Even then, as Xiang Sheng emphasizes, “these plans are dependent on the upcoming semester. If the application is not ready for the mass market, then we will have to go back to the drawing board.”
Indeed, this already hints at the array of challenges that the team has faced throughout their DABAO journey. For one, both Zac and Xiang Sheng cite time as a crucial factor in affecting their work. Zac highlights: “We weren’t fully prepared for the first initial run. We each had our own commitments, so it was a bit hard, especially when the plans we had did not tally with the outcome.”
For instance, while they expected a lack of delivery people to be a key issue, the real problem turned out to be stirring up demand for the service in the first place. Moreover, as Xiang Sheng explains, “even though our delivery charges are very cheap, we didn’t take convenience into account.”
This is especially given that the main users of DABAO within the NUS test market were students who stayed in halls, which are mostly a stone’s throw away from the popular stretch of late-night supper spots along Clementi Road, such as Al Amaan’s Restaurant and Fong Seng Nasi Lemak.
Balancing commitments is another issue that they have to manage. While Zac and Jax are still full-time students in NUS, Xiang Sheng is running another business altogether. In fact, he runs a swimming company that he is “fully committed” to.

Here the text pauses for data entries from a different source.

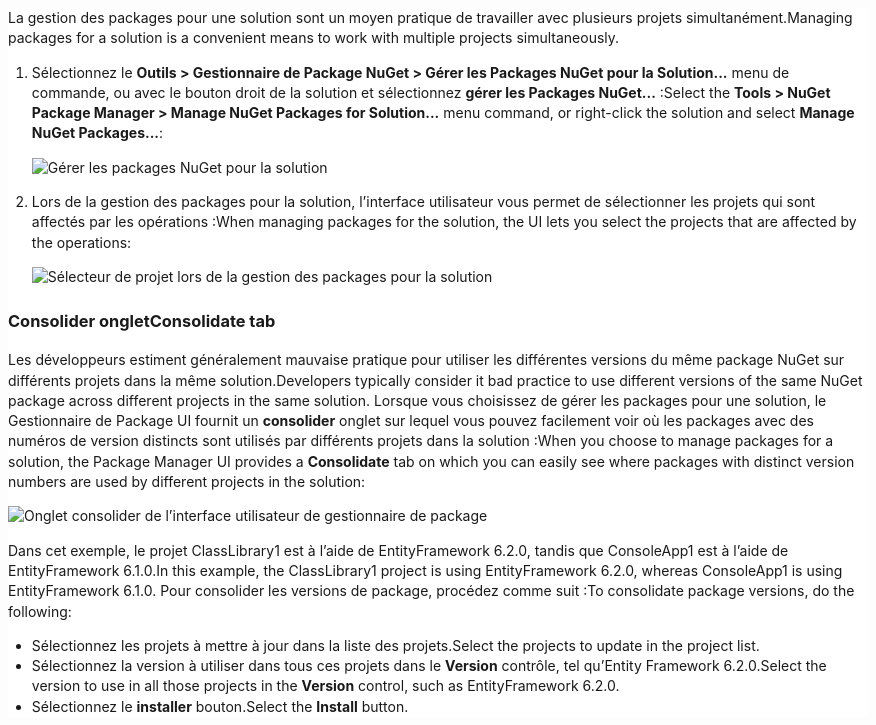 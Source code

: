 <span data-ttu-id="11188-157">La gestion des packages pour une solution sont un moyen pratique de travailler avec plusieurs projets simultanément.</span><span class="sxs-lookup"><span data-stu-id="11188-157">Managing packages for a solution is a convenient means to work with multiple projects simultaneously.</span></span>

1. <span data-ttu-id="11188-158">Sélectionnez le **Outils > Gestionnaire de Package NuGet > Gérer les Packages NuGet pour la Solution...**  menu de commande, ou avec le bouton droit de la solution et sélectionnez **gérer les Packages NuGet...** :</span><span class="sxs-lookup"><span data-stu-id="11188-158">Select the **Tools > NuGet Package Manager > Manage NuGet Packages for Solution...** menu command, or right-click the solution and select **Manage NuGet Packages...**:</span></span>

    ![Gérer les packages NuGet pour la solution](media/ManagePackagesSolutionUICommand.png)

1. <span data-ttu-id="11188-160">Lors de la gestion des packages pour la solution, l’interface utilisateur vous permet de sélectionner les projets qui sont affectés par les opérations :</span><span class="sxs-lookup"><span data-stu-id="11188-160">When managing packages for the solution, the UI lets you select the projects that are affected by the operations:</span></span>

    ![Sélecteur de projet lors de la gestion des packages pour la solution](media/SolutionPackagesUI.png)

### <a name="consolidate-tab"></a><span data-ttu-id="11188-162">Consolider onglet</span><span class="sxs-lookup"><span data-stu-id="11188-162">Consolidate tab</span></span>

<span data-ttu-id="11188-163">Les développeurs estiment généralement mauvaise pratique pour utiliser les différentes versions du même package NuGet sur différents projets dans la même solution.</span><span class="sxs-lookup"><span data-stu-id="11188-163">Developers typically consider it bad practice to use different versions of the same NuGet package across different projects in the same solution.</span></span> <span data-ttu-id="11188-164">Lorsque vous choisissez de gérer les packages pour une solution, le Gestionnaire de Package UI fournit un **consolider** onglet sur lequel vous pouvez facilement voir où les packages avec des numéros de version distincts sont utilisés par différents projets dans la solution :</span><span class="sxs-lookup"><span data-stu-id="11188-164">When you choose to manage packages for a solution, the Package Manager UI provides a **Consolidate** tab on which you can easily see where packages with distinct version numbers are used by different projects in the solution:</span></span>

![Onglet consolider de l’interface utilisateur de gestionnaire de package](media/ConsolidateTab.png)

<span data-ttu-id="11188-166">Dans cet exemple, le projet ClassLibrary1 est à l’aide de EntityFramework 6.2.0, tandis que ConsoleApp1 est à l’aide de EntityFramework 6.1.0.</span><span class="sxs-lookup"><span data-stu-id="11188-166">In this example, the ClassLibrary1 project is using EntityFramework 6.2.0, whereas ConsoleApp1 is using EntityFramework 6.1.0.</span></span> <span data-ttu-id="11188-167">Pour consolider les versions de package, procédez comme suit :</span><span class="sxs-lookup"><span data-stu-id="11188-167">To consolidate package versions, do the following:</span></span>

- <span data-ttu-id="11188-168">Sélectionnez les projets à mettre à jour dans la liste des projets.</span><span class="sxs-lookup"><span data-stu-id="11188-168">Select the projects to update in the project list.</span></span>
- <span data-ttu-id="11188-169">Sélectionnez la version à utiliser dans tous ces projets dans le **Version** contrôle, tel qu’Entity Framework 6.2.0.</span><span class="sxs-lookup"><span data-stu-id="11188-169">Select the version to use in all those projects in the **Version** control, such as EntityFramework 6.2.0.</span></span>
- <span data-ttu-id="11188-170">Sélectionnez le **installer** bouton.</span><span class="sxs-lookup"><span data-stu-id="11188-170">Select the **Install** button.</span></span>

“At the same time, I also want this [DABAO start-up] to work out,” he notes. “So my main issue now is to learn how to manage two businesses concurrently.”
It is through this journey that both have learned valuable lessons and skills which have enhanced their productivity as entrepreneurs. Xiang Sheng stresses on time management as being the most important. “There must be a routine… My day is broken down into hourly time slots. It is much more productive than always thinking about ‘What do I do now?’ and not knowing what to do.”
In addition, he notes that “you cannot really do business [successfully] if you don’t self-educate. Whatever you learn in school doesn’t always apply in real life.”
In the same vein, Zac’s biggest takeaway is the importance of adaptability: “The thing about working in a start-up is that plans always change. Whatever you do, you need to be adaptable… It is a fast-moving market.”
It is against this backdrop that the two young entrepreneurs emphasize the need to have a fiery passion when it comes to starting a business. In fact, they discourage individuals from entrepreneurship if one’s decision is based on financial gain.
Xiang Sheng stresses that “If your decision is backed by money, it will get very tiring”; and Zac agrees, stating that business is “fraught with problems, so you need the passion to continue, or you will just give up halfway.”
Even then, Xiang Sheng acknowledges that creating a start-up might not be for everyone, “And it’s okay if it is not for you.”
“But if you are a student,” Zac quips, “just go and give it a shot. You never know until you try!”